On Friday we went analog. Old school. I stood up in front of the class, no screen, and actually wrote stuff on the white board while we talked. Forget the spirit days or the music: this was the most authentically 80s thing we've done all year.
Our journal topic was your account of your learning progress in this course. As we discussed, that may have to do with the AP exam, and/or literature & composition, and/or your masterpiece (a.k.a. senior project, collaborative working group, big question). You all have individual goals, and therefore you all have slightly different interests in different elements of this learning experience.
The key theme of the day was "learning experience." We talked about the fact that learning is an active sense-making process and not just the passive consumption of facts provided by an authority figure who periodically deposits information through lecture and withdraws information through tests. Education theorist Paolo Friere called that sort of thing "the banking model" of education. Spoiler: the banking model doesn't create lifelong learners. It creates oppressed, uncreative people who can't wait to stop being taught.
Creativity is essential. Creation is the act of putting something into the the world that didn't exist before. (Which is exactly how Terry Lawless defined music.) In fourth period Taylor illustrated the point. She said something quietly to Hannah, which had value to Hannah but not to the rest of us. But when Taylor was kind enough to repeat herself loud enough for everyone to hear, we all got to consider her words. She changed the course of the conversation and she changed our minds, if only because we started thinking different thoughts in consideration of her idea. If you think this is a small thing you are underestimating the importance of creativity, your ability to be creative, and the ways in which sharing ideas facilitates learning in a group. Your blogs are brilliant examples of how creativity leads to communication, collaboration, and critical thinking, among other positive acts that constitute learning.

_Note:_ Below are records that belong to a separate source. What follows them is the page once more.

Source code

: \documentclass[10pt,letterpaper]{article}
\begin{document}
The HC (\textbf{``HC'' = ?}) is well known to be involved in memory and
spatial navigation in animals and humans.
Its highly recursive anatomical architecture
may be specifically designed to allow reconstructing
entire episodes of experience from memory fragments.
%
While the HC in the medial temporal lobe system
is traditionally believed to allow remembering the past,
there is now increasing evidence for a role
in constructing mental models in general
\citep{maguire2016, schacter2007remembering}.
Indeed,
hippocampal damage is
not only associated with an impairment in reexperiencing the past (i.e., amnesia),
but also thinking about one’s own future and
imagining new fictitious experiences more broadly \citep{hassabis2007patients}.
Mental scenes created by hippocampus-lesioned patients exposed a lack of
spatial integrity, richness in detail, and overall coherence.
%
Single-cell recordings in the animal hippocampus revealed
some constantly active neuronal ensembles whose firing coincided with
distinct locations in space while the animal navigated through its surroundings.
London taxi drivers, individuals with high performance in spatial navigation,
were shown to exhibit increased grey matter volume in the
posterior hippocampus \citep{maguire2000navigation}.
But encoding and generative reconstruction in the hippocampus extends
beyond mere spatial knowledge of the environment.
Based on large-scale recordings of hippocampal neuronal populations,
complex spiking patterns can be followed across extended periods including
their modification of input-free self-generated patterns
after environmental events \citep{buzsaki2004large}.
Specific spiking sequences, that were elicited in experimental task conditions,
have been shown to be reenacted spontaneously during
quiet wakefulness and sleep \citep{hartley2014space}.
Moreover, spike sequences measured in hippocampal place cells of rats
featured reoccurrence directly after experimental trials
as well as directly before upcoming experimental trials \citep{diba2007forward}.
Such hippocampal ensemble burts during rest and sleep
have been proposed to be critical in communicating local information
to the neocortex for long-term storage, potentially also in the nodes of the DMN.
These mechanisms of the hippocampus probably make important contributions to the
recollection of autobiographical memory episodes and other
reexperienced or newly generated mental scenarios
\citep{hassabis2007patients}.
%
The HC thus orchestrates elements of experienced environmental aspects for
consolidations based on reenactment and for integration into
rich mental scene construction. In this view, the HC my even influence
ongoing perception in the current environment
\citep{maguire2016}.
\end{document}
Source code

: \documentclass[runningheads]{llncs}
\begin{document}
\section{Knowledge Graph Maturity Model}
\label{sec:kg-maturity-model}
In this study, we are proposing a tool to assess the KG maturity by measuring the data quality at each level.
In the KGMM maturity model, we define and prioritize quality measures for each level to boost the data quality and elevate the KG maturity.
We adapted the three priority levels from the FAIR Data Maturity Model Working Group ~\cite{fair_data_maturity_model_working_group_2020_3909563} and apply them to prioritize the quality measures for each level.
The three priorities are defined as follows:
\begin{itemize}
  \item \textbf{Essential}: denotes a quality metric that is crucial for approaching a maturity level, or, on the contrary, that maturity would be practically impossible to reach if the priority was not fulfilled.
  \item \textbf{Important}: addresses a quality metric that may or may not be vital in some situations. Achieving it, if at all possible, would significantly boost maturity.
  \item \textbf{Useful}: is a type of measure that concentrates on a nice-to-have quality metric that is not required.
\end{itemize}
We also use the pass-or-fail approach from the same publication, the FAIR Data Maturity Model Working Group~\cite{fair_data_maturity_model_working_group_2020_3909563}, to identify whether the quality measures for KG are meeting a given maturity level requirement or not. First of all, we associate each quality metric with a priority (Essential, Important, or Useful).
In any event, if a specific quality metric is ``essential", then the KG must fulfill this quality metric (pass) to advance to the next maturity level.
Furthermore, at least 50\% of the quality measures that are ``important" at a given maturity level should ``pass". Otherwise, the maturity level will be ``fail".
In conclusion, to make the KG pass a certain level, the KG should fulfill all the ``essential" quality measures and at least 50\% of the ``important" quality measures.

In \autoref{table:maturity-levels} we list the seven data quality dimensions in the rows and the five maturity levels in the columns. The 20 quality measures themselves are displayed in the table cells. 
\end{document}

By tomorrow you should have decided on a(t least one) "test" for your masterpiece. This should be a showcase for you to demonstrate what you know and what you can do. Although some of you are using your masterpiece to prepare for academic coursework or careers, and some of those careers do require tests like the ones you've seen in school, you shouldn't limit a demonstration of your expertise to multiple choice responses when your blogs already say so much more. You can show what you're learning-- and what you can do-- by writing about it, sharing pictures, embedding video, linking to other sites, and/or using some of the tools we introduced last semester (mind maps, etherpads, etc.).
If you have questions or need ideas, please comment to this post and let us help. This week you will be inviting at least one expert to your blog-- let's make sure that person comes away suitably impressed. Enjoy the rest of the weekend.